An important example of the complexity of applying an efficiency lens to a food production system is that of animal production. At a simplistic level, eating animals that have eaten plants seems inefficient. Humans should eat the plants directly themselves thereby saving a great deal of energy, land and other inputs. This is often part of the narrative that anti-meat advocates use to campaign against animal farming. But what about the nutritional value of animal products, the environmental benefits of (non-intensive) livestock farming, the ‘metabolic miracle’ of ruminants converting unirrigated, unfertilised pasture into valuable foods and other products (leather, wool, bone meal), all the while increasing biodiversity and helping to support rural livelihoods and maintain traditional land-based skills?

Following the logic of efficiency, meat production has moved towards greater intensification and specialisation of production, which by some measures reduces the carbon footprint per unit of food output compared to extensive livestock production. But the picture is quickly complicated by evidence that grasslands used in extensive farming systems act as carbon sinks, and intensively reared livestock is fed on crops grown on previously forested land. Demand for soya is a significant driver of deforestation and therefore of emissions related to deforestation – factors that are usually not included in the carbon footprint analyses of farm systems. Which brings us back to the original question of which inputs and which outputs to include in the efficiency equation and how far back along the ‘Life Cycle Analysis’ chain should one go for a more accurate estimate?

A good example of how different efficiency lenses produce different results, comes from a research paper by Weiler et al. (2014) entitled Handling multi-functionality of livestock in a life cycle assessment: the case of smallholder dairying in Kenya. Comparing a conventional intensive dairy farm with a smallholder dairy, the authors find that the conventional dairy farm performs better than the smallholder farm when solely food outputs (meat and milk) are included in the efficiency equation. Once other outputs are included, such as the manure for fertiliser, the finance and insurance provided by the cattle, and the non-tangible value that the cattle hold in the farmers’ lives, the carbon footprint of the smallholder farm becomes much more similar to that of the intensive production system.

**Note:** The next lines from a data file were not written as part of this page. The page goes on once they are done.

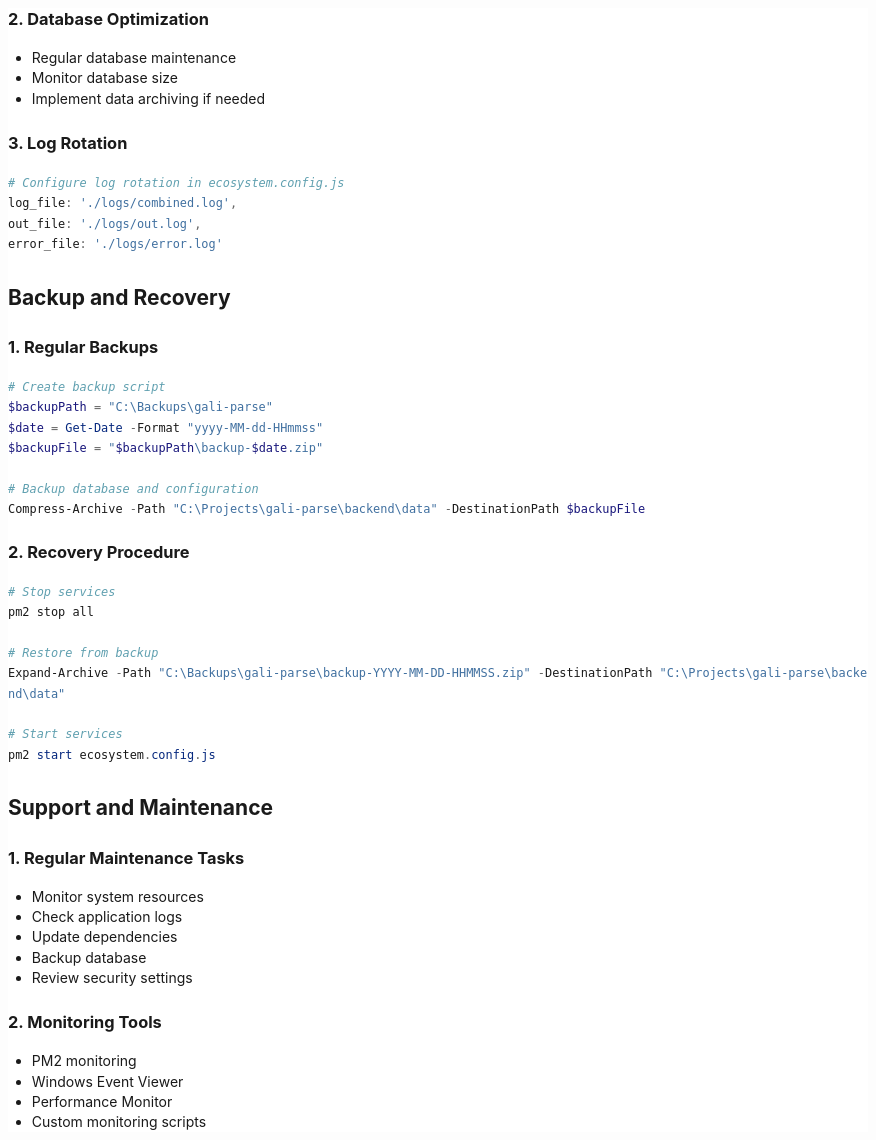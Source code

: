 ### 2. Database Optimization
- Regular database maintenance
- Monitor database size
- Implement data archiving if needed

### 3. Log Rotation
```powershell
# Configure log rotation in ecosystem.config.js
log_file: './logs/combined.log',
out_file: './logs/out.log',
error_file: './logs/error.log'
```

## Backup and Recovery

### 1. Regular Backups
```powershell
# Create backup script
$backupPath = "C:\Backups\gali-parse"
$date = Get-Date -Format "yyyy-MM-dd-HHmmss"
$backupFile = "$backupPath\backup-$date.zip"

# Backup database and configuration
Compress-Archive -Path "C:\Projects\gali-parse\backend\data" -DestinationPath $backupFile
```

### 2. Recovery Procedure
```powershell
# Stop services
pm2 stop all

# Restore from backup
Expand-Archive -Path "C:\Backups\gali-parse\backup-YYYY-MM-DD-HHMMSS.zip" -DestinationPath "C:\Projects\gali-parse\backend\data"

# Start services
pm2 start ecosystem.config.js
```

## Support and Maintenance

### 1. Regular Maintenance Tasks
- Monitor system resources
- Check application logs
- Update dependencies
- Backup database
- Review security settings

### 2. Monitoring Tools
- PM2 monitoring
- Windows Event Viewer
- Performance Monitor
- Custom monitoring scripts
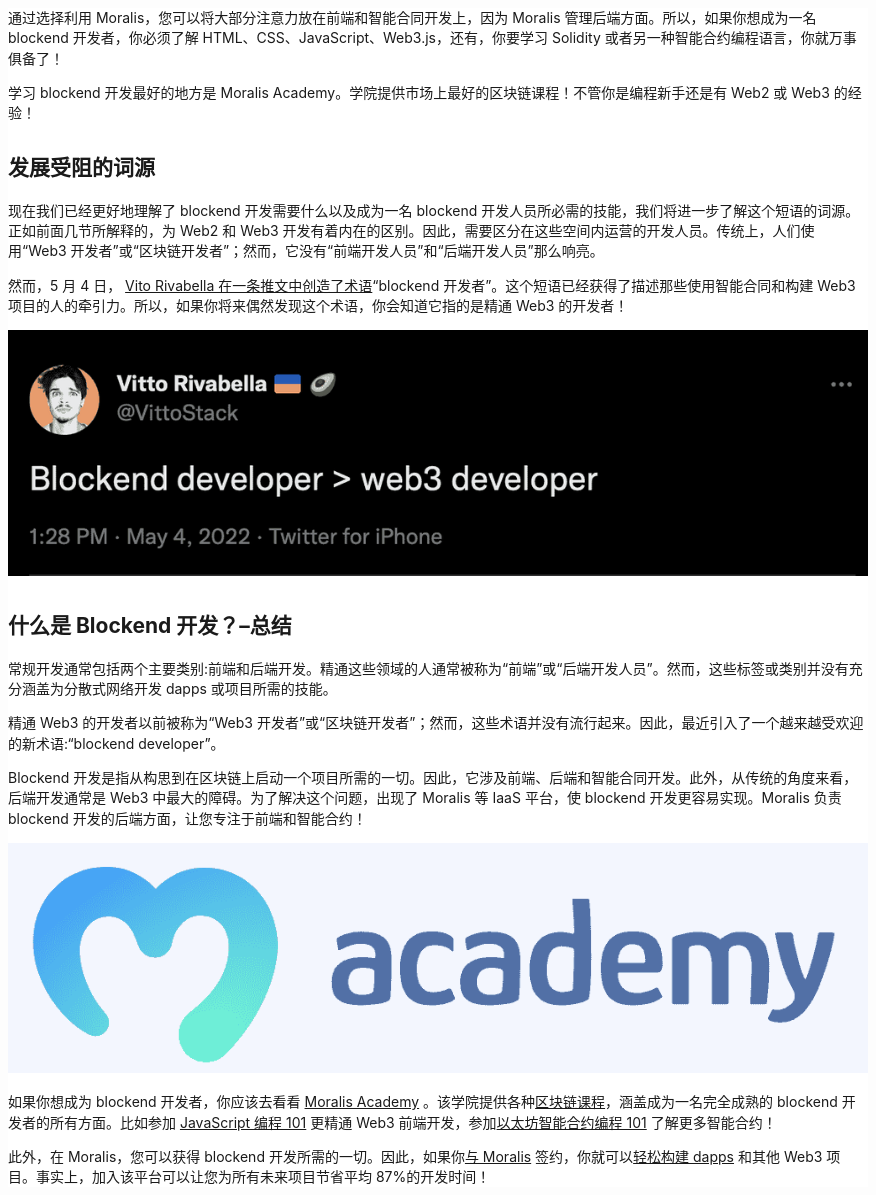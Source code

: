 通过选择利用 Moralis，您可以将大部分注意力放在前端和智能合同开发上，因为 Moralis 管理后端方面。所以，如果你想成为一名 blockend 开发者，你必须了解 HTML、CSS、JavaScript、Web3.js，还有，你要学习 Solidity 或者另一种智能合约编程语言，你就万事俱备了！

学习 blockend 开发最好的地方是 Moralis Academy。学院提供市场上最好的区块链课程！不管你是编程新手还是有 Web2 或 Web3 的经验！

## 发展受阻的词源

现在我们已经更好地理解了 blockend 开发需要什么以及成为一名 blockend 开发人员所必需的技能，我们将进一步了解这个短语的词源。正如前面几节所解释的，为 Web2 和 Web3 开发有着内在的区别。因此，需要区分在这些空间内运营的开发人员。传统上，人们使用“Web3 开发者”或“区块链开发者”；然而，它没有“前端开发人员”和“后端开发人员”那么响亮。

然而，5 月 4 日， [Vito Rivabella 在一条推文中创造了术语](https://twitter.com/VittoStack/status/1521813974181941248)“blockend 开发者”。这个短语已经获得了描述那些使用智能合同和构建 Web3 项目的人的牵引力。所以，如果你将来偶然发现这个术语，你会知道它指的是精通 Web3 的开发者！

![](img/4c474af3d3962c40b3c5b46c47233b98.png)

## 什么是 Blockend 开发？–总结

常规开发通常包括两个主要类别:前端和后端开发。精通这些领域的人通常被称为“前端”或“后端开发人员”。然而，这些标签或类别并没有充分涵盖为分散式网络开发 dapps 或项目所需的技能。

精通 Web3 的开发者以前被称为“Web3 开发者”或“区块链开发者”；然而，这些术语并没有流行起来。因此，最近引入了一个越来越受欢迎的新术语:“blockend developer”。

Blockend 开发是指从构思到在区块链上启动一个项目所需的一切。因此，它涉及前端、后端和智能合同开发。此外，从传统的角度来看，后端开发通常是 Web3 中最大的障碍。为了解决这个问题，出现了 Moralis 等 IaaS 平台，使 blockend 开发更容易实现。Moralis 负责 blockend 开发的后端方面，让您专注于前端和智能合约！

![](img/f29116d581c73e98ed8319665f09115e.png)

如果你想成为 blockend 开发者，你应该去看看 [Moralis Academy](https://academy.moralis.io/) 。该学院提供各种[区块链课程](https://academy.moralis.io/all-courses)，涵盖成为一名完全成熟的 blockend 开发者的所有方面。比如参加 [JavaScript 编程 101](https://academy.moralis.io/courses/javascript-programming-for-blockchain-developers) 更精通 Web3 前端开发，参加[以太坊智能合约编程 101](https://academy.moralis.io/courses/ethereum-smart-contract-programming-101/) 了解更多智能合约！

此外，在 Moralis，您可以获得 blockend 开发所需的一切。因此，如果你[与 Moralis](https://admin.moralis.io/register) 签约，你就可以[轻松构建 dapps](https://moralis.io/how-to-build-decentralized-apps-dapps-quickly-and-easily/) 和其他 Web3 项目。事实上，加入该平台可以让您为所有未来项目节省平均 87%的开发时间！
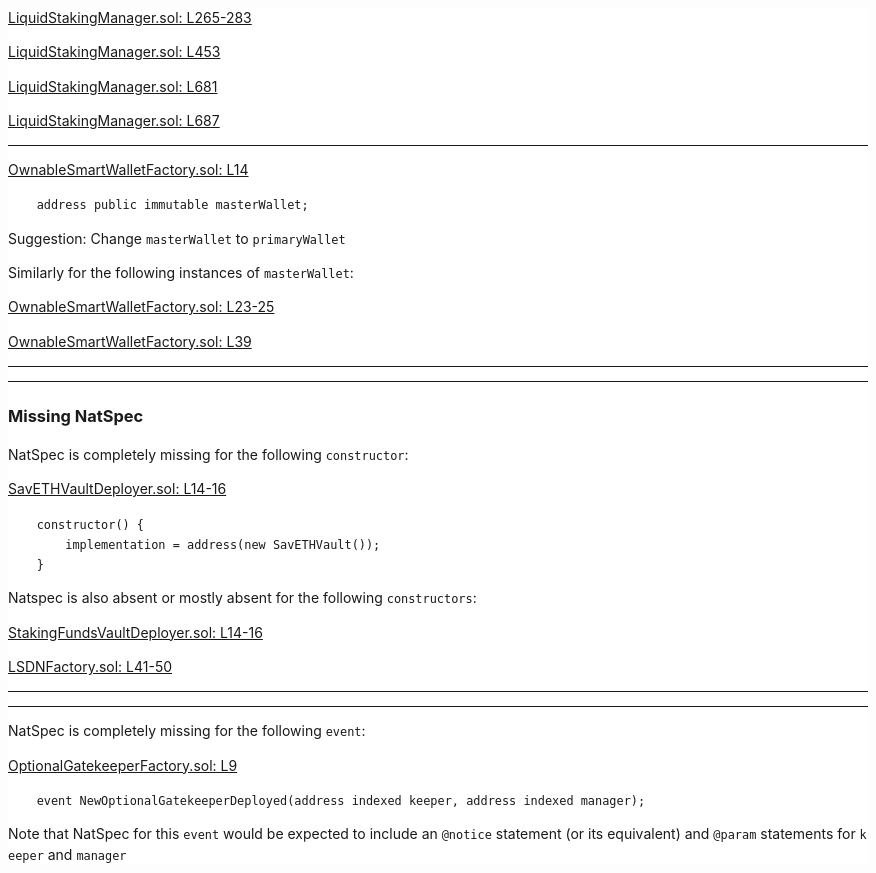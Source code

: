 [LiquidStakingManager.sol: L265-283](https://github.com/code-423n4/2022-11-stakehouse/blob/4b6828e9c807f2f7c569e6d721ca1289f7cf7112/contracts/liquid-staking/LiquidStakingManager.sol#L265-L283)

[LiquidStakingManager.sol: L453](https://github.com/code-423n4/2022-11-stakehouse/blob/4b6828e9c807f2f7c569e6d721ca1289f7cf7112/contracts/liquid-staking/LiquidStakingManager.sol#L453)

[LiquidStakingManager.sol: L681](https://github.com/code-423n4/2022-11-stakehouse/blob/4b6828e9c807f2f7c569e6d721ca1289f7cf7112/contracts/liquid-staking/LiquidStakingManager.sol#L681)

[LiquidStakingManager.sol: L687](https://github.com/code-423n4/2022-11-stakehouse/blob/4b6828e9c807f2f7c569e6d721ca1289f7cf7112/contracts/liquid-staking/LiquidStakingManager.sol#L687)
___
[OwnableSmartWalletFactory.sol: L14](https://github.com/code-423n4/2022-11-stakehouse/blob/4b6828e9c807f2f7c569e6d721ca1289f7cf7112/contracts/smart-wallet/OwnableSmartWalletFactory.sol#L14)
```solidity
    address public immutable masterWallet;
```
Suggestion: Change `masterWallet` to `primaryWallet`

Similarly for the following instances of `masterWallet`:

[OwnableSmartWalletFactory.sol: L23-25](https://github.com/code-423n4/2022-11-stakehouse/blob/4b6828e9c807f2f7c569e6d721ca1289f7cf7112/contracts/smart-wallet/OwnableSmartWalletFactory.sol#L23-L25)

[OwnableSmartWalletFactory.sol: L39](https://github.com/code-423n4/2022-11-stakehouse/blob/4b6828e9c807f2f7c569e6d721ca1289f7cf7112/contracts/smart-wallet/OwnableSmartWalletFactory.sol#L39)
___
___

### Missing NatSpec

NatSpec is completely missing for the following `constructor`:

[SavETHVaultDeployer.sol: L14-16](https://github.com/code-423n4/2022-11-stakehouse/blob/4b6828e9c807f2f7c569e6d721ca1289f7cf7112/contracts/liquid-staking/SavETHVaultDeployer.sol#L14-L16)
```solidity
    constructor() {
        implementation = address(new SavETHVault());
    }
```

Natspec is also absent or mostly absent for the following `constructors`:

[StakingFundsVaultDeployer.sol: L14-16](https://github.com/code-423n4/2022-11-stakehouse/blob/4b6828e9c807f2f7c569e6d721ca1289f7cf7112/contracts/liquid-staking/StakingFundsVaultDeployer.sol#L14-L16)

[LSDNFactory.sol: L41-50](https://github.com/code-423n4/2022-11-stakehouse/blob/4b6828e9c807f2f7c569e6d721ca1289f7cf7112/contracts/liquid-staking/LSDNFactory.sol#L41-L50)
___
___

NatSpec is completely missing for the following `event`:

[OptionalGatekeeperFactory.sol: L9](https://github.com/code-423n4/2022-11-stakehouse/blob/4b6828e9c807f2f7c569e6d721ca1289f7cf7112/contracts/liquid-staking/OptionalGatekeeperFactory.sol#L9)
```solidity
    event NewOptionalGatekeeperDeployed(address indexed keeper, address indexed manager);
```
Note that NatSpec for this `event` would be expected to include an `@notice` statement (or its equivalent) and `@param` statements for `keeper` and `manager`

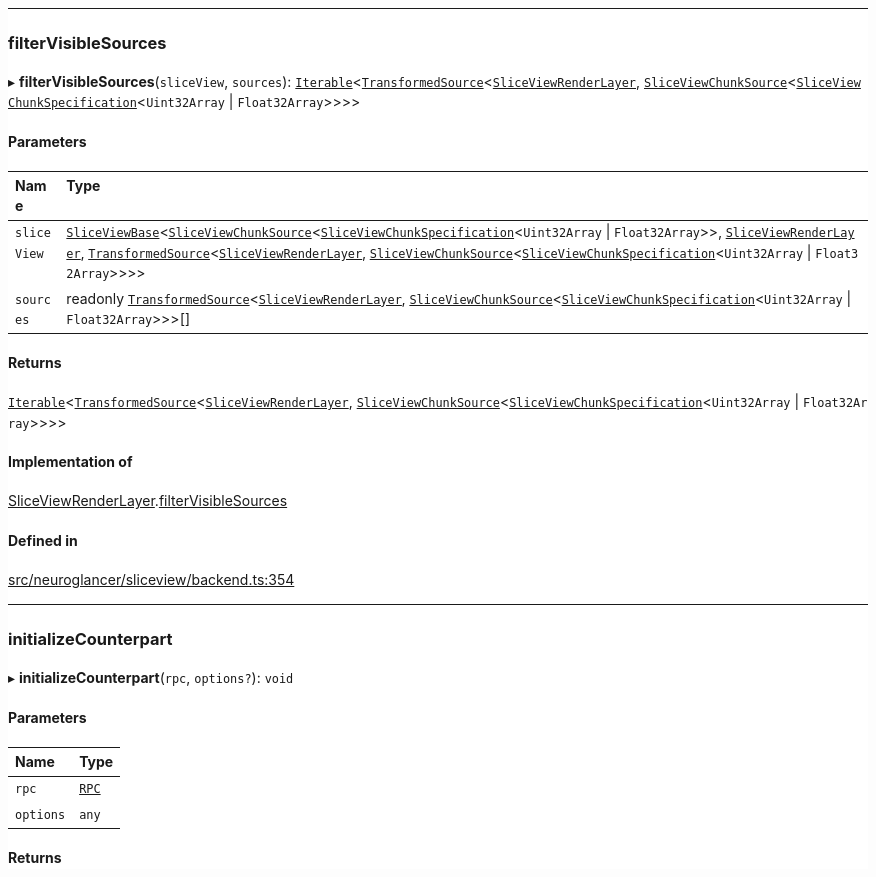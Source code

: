 ___

### filterVisibleSources

▸ **filterVisibleSources**(`sliceView`, `sources`): [`Iterable`](../interfaces/main_module._internal_.Iterable.md)<[`TransformedSource`](../interfaces/neuroglancer_sliceview_base.TransformedSource.md)<[`SliceViewRenderLayer`](../interfaces/neuroglancer_sliceview_base.SliceViewRenderLayer.md), [`SliceViewChunkSource`](../interfaces/neuroglancer_sliceview_base.SliceViewChunkSource.md)<[`SliceViewChunkSpecification`](../interfaces/neuroglancer_sliceview_base.SliceViewChunkSpecification.md)<`Uint32Array` \| `Float32Array`\>\>\>\>

#### Parameters

| Name | Type |
| :------ | :------ |
| `sliceView` | [`SliceViewBase`](neuroglancer_sliceview_base.SliceViewBase.md)<[`SliceViewChunkSource`](../interfaces/neuroglancer_sliceview_base.SliceViewChunkSource.md)<[`SliceViewChunkSpecification`](../interfaces/neuroglancer_sliceview_base.SliceViewChunkSpecification.md)<`Uint32Array` \| `Float32Array`\>\>, [`SliceViewRenderLayer`](../interfaces/neuroglancer_sliceview_base.SliceViewRenderLayer.md), [`TransformedSource`](../interfaces/neuroglancer_sliceview_base.TransformedSource.md)<[`SliceViewRenderLayer`](../interfaces/neuroglancer_sliceview_base.SliceViewRenderLayer.md), [`SliceViewChunkSource`](../interfaces/neuroglancer_sliceview_base.SliceViewChunkSource.md)<[`SliceViewChunkSpecification`](../interfaces/neuroglancer_sliceview_base.SliceViewChunkSpecification.md)<`Uint32Array` \| `Float32Array`\>\>\>\> |
| `sources` | readonly [`TransformedSource`](../interfaces/neuroglancer_sliceview_base.TransformedSource.md)<[`SliceViewRenderLayer`](../interfaces/neuroglancer_sliceview_base.SliceViewRenderLayer.md), [`SliceViewChunkSource`](../interfaces/neuroglancer_sliceview_base.SliceViewChunkSource.md)<[`SliceViewChunkSpecification`](../interfaces/neuroglancer_sliceview_base.SliceViewChunkSpecification.md)<`Uint32Array` \| `Float32Array`\>\>\>[] |

#### Returns

[`Iterable`](../interfaces/main_module._internal_.Iterable.md)<[`TransformedSource`](../interfaces/neuroglancer_sliceview_base.TransformedSource.md)<[`SliceViewRenderLayer`](../interfaces/neuroglancer_sliceview_base.SliceViewRenderLayer.md), [`SliceViewChunkSource`](../interfaces/neuroglancer_sliceview_base.SliceViewChunkSource.md)<[`SliceViewChunkSpecification`](../interfaces/neuroglancer_sliceview_base.SliceViewChunkSpecification.md)<`Uint32Array` \| `Float32Array`\>\>\>\>

#### Implementation of

[SliceViewRenderLayer](../interfaces/neuroglancer_sliceview_base.SliceViewRenderLayer.md).[filterVisibleSources](../interfaces/neuroglancer_sliceview_base.SliceViewRenderLayer.md#filtervisiblesources)

#### Defined in

[src/neuroglancer/sliceview/backend.ts:354](https://github.com/ActiveBrainAtlas2/neuroglancer/blob/91617476/src/neuroglancer/sliceview/backend.ts#L354)

___

### initializeCounterpart

▸ **initializeCounterpart**(`rpc`, `options?`): `void`

#### Parameters

| Name | Type |
| :------ | :------ |
| `rpc` | [`RPC`](neuroglancer_worker_rpc.RPC.md) |
| `options` | `any` |

#### Returns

The main challenge facing researchers and policy makers that are making use of tools such as Life Cycle Analysis to measure and compare the efficiency of farming systems is to account for all the linkages between inputs and outputs, impacts and benefits across a wide range of categories. Slightly sidestepping this challenge, and offering a “re-orientation of the discourse”, the authors of the FCRN paper suggest that we start thinking instead about effectiveness. They conclude their wide-ranging analysis of efficiency by stating that: “Effectiveness – which we deliberately do not define – simply by shifting the emphasis onto ends rather than means, enables us to talk openly about our values” (p.48).

Values clearly need to be an important part of the analysis, given that part of the problem with measuring efficiency lies in quantifying the unquantifiable or non-tangible. But let’s not throw the efficiency baby out with the bathwater of complexity. Great advances have been made, and continue to be made, by people working on measuring the inputs, outputs and impacts of various farming systems. For example, the European Nitrogen Assessment, which recently estimated the overall environmental costs of all ‘reactive nitrogen’ losses in Europe at 70–320 billion per year, has played an important role in highlighting the serious threats posed by excess nitrogen in the environment. Quantifying environmental and, where possible, other inputs and outputs in food production systems will continue to provide important insight into the differences between farming methods and ultimately empower us to choose a more effective one.